Intelligence officials added that despite the recent blows it had suffered, Cuba's intelligence service might still have as many as a few hundred officers and agents operating in the United States.
"They are one of the most aggressive intelligence services there is," said Hector M. Pesquera, the head of the F.B.I.'s Miami office. "They made some mistakes and we were able to capitalize on them, but they are still very good. They are very determined and they work the numbers. They know we can't cover everything."
Cuba has vigorously defended five of the spies who fought and lost their cases in federal court (seven others have pleaded guilty), insisting that the men sought only to thwart terrorism by radical exiles, like a spate of Havana bombings in 1997 that killed an Italian tourist. Yet the decrypted documents also point to other, less benign pursuits.

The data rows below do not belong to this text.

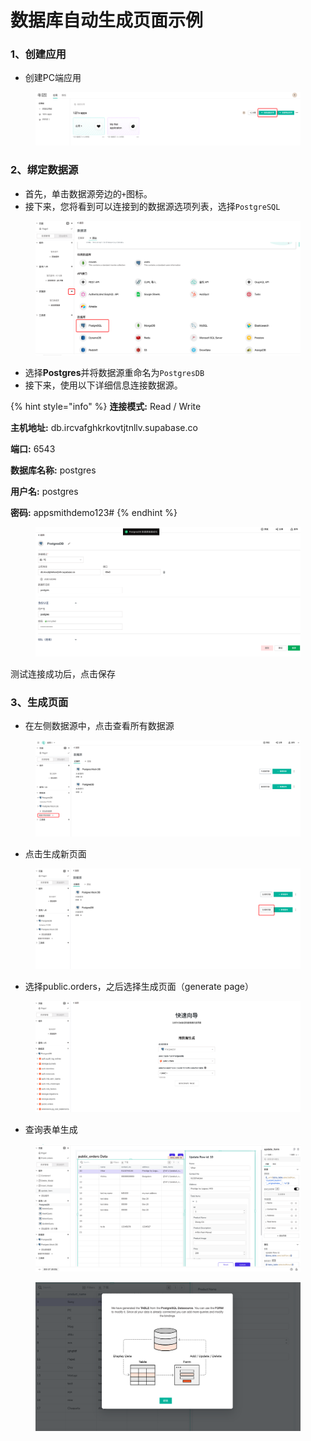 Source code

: # 数据库自动生成页面示例

###

### 1、创建应用

* 创建PC端应用

<figure><img src="../../.gitbook/assets/image (1) (1) (1).png" alt=""><figcaption></figcaption></figure>

### 2、绑定数据源

* 首先，单击数据源旁边的`+`图标。
* 接下来，您将看到可以连接到的数据源选项列表，选择`PostgreSQL`

<figure><img src="../../.gitbook/assets/image (25) (2).png" alt=""><figcaption></figcaption></figure>

* 选择**Postgres**并将数据源重命名为`PostgresDB`
* 接下来，使用以下详细信息连接数据源。

{% hint style="info" %}
**连接模式:** Read / Write

**主机地址:** db.ircvafghkrkovtjtnllv.supabase.co

**端口:** 6543

**数据库名称:** postgres

**用户名:** postgres

**密码:** appsmithdemo123#
{% endhint %}

<figure><img src="../../.gitbook/assets/image (3) (5) (1).png" alt=""><figcaption></figcaption></figure>

测试连接成功后，点击保存



### 3、生成页面

* 在左侧数据源中，点击查看所有数据源

<figure><img src="../../.gitbook/assets/image (22) (1) (2).png" alt=""><figcaption></figcaption></figure>

* 点击生成新页面

<figure><img src="../../.gitbook/assets/image (23) (1) (2).png" alt=""><figcaption></figcaption></figure>

* 选择public.orders，之后选择生成页面（generate page）

<figure><img src="../../.gitbook/assets/image (28) (1).png" alt=""><figcaption></figcaption></figure>

* 查询表单生成

<figure><img src="../../.gitbook/assets/image (30) (2).png" alt=""><figcaption></figcaption></figure>

<figure><img src="../../.gitbook/assets/image (19) (1) (1).png" alt=""><figcaption></figcaption></figure>
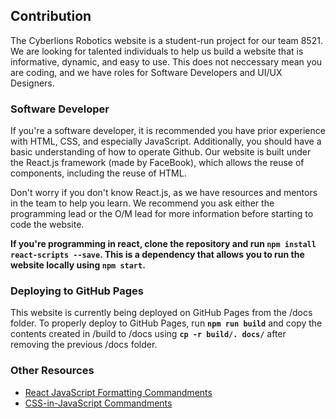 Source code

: ## Contribution

The Cyberlions Robotics website is a student-run project for our team 8521. We are looking for talented individuals to help us build a website that is informative, dynamic, and easy to use. This does not neccessary mean you are coding, and we have roles for Software Developers and UI/UX Designers.

### Software Developer

If you're a software developer, it is recommended you have prior experience with HTML, CSS, and especially JavaScript. Additionally, you should have a basic understanding of how to operate Github. Our website is built under the React.js framework (made by FaceBook), which allows the reuse of components, including the reuse of HTML.

Don't worry if you don't know React.js, as we have resources and mentors in the team to help you learn. We recommend you ask either the programming lead or the O/M lead for more information before starting to code the website.

**If you're programming in react, clone the repository and run `npm install react-scripts --save`. This is a dependency that allows you to run the website locally using `npm start`.**

### Deploying to GitHub Pages

This website is currently being deployed on GitHub Pages from the /docs folder. To properly deploy to GitHub Pages, run **`npm run build`** and copy the contents created in /build to /docs using **`cp -r build/. docs/`** after removing the previous /docs folder. 

### Other Resources

- [React JavaScript Formatting Commandments](https://github.com/airbnb/javascript/tree/master/react)
- [CSS-in-JavaScript Commandments](https://github.com/airbnb/javascript/tree/master/css-in-javascript) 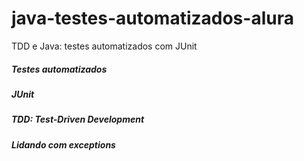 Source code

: # java-testes-automatizados-alura
TDD e Java: testes automatizados com JUnit
##### Testes automatizados
##### JUnit
##### TDD: Test-Driven Development
##### Lidando com exceptions
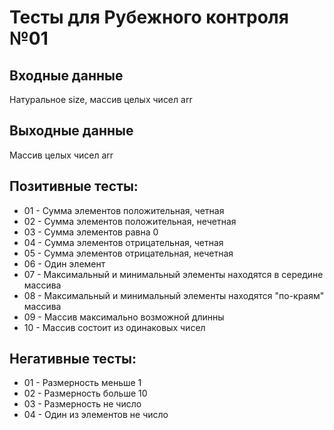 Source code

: # Тесты для Рубежного контроля №01
## Входные данные
Натуральное size, массив целых чисел arr
## Выходные данные
Массив целых чисел arr
## Позитивные тесты:
- 01 - Сумма элементов положительная, четная
- 02 - Сумма элементов положительная, нечетная
- 03 - Сумма элементов равна 0
- 04 - Сумма элементов отрицательная, четная
- 05 - Сумма элементов отрицательная, нечетная
- 06 - Один элемент
- 07 - Максимальный и минимальный элементы находятся в середине массива
- 08 - Максимальный и минимальный элементы находятся "по-краям" массива 
- 09 - Массив максимально возможной длинны
- 10 - Массив состоит из одинаковых чисел

## Негативные тесты:
- 01 - Размерность меньше 1
- 02 - Размерность больше 10
- 03 - Размерность не число
- 04 - Один из элементов не число
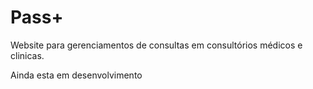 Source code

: # Pass+
Website para gerenciamentos de consultas em consultórios médicos e clinicas.

Ainda esta em desenvolvimento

Among the "active measures" that the spies discussed - but apparently did not carry out - were making threatening phone calls, ostensibly from radical exiles, to the publisher of The Miami Herald at the time; sending a mail bomb to a person thought to be a C.I.A. agent; and sneaking boats with explosives into Florida.
Officials said that what prompted the decision to prosecute most of the Wasp Network spies rather than simply deporting them (as is being done with the latest person accused of being a member of the network, who was arrested in May) was a link between two of the Cubans and the deaths of four exile activists whose planes were shot down by Cuban Air Force jets in 1996.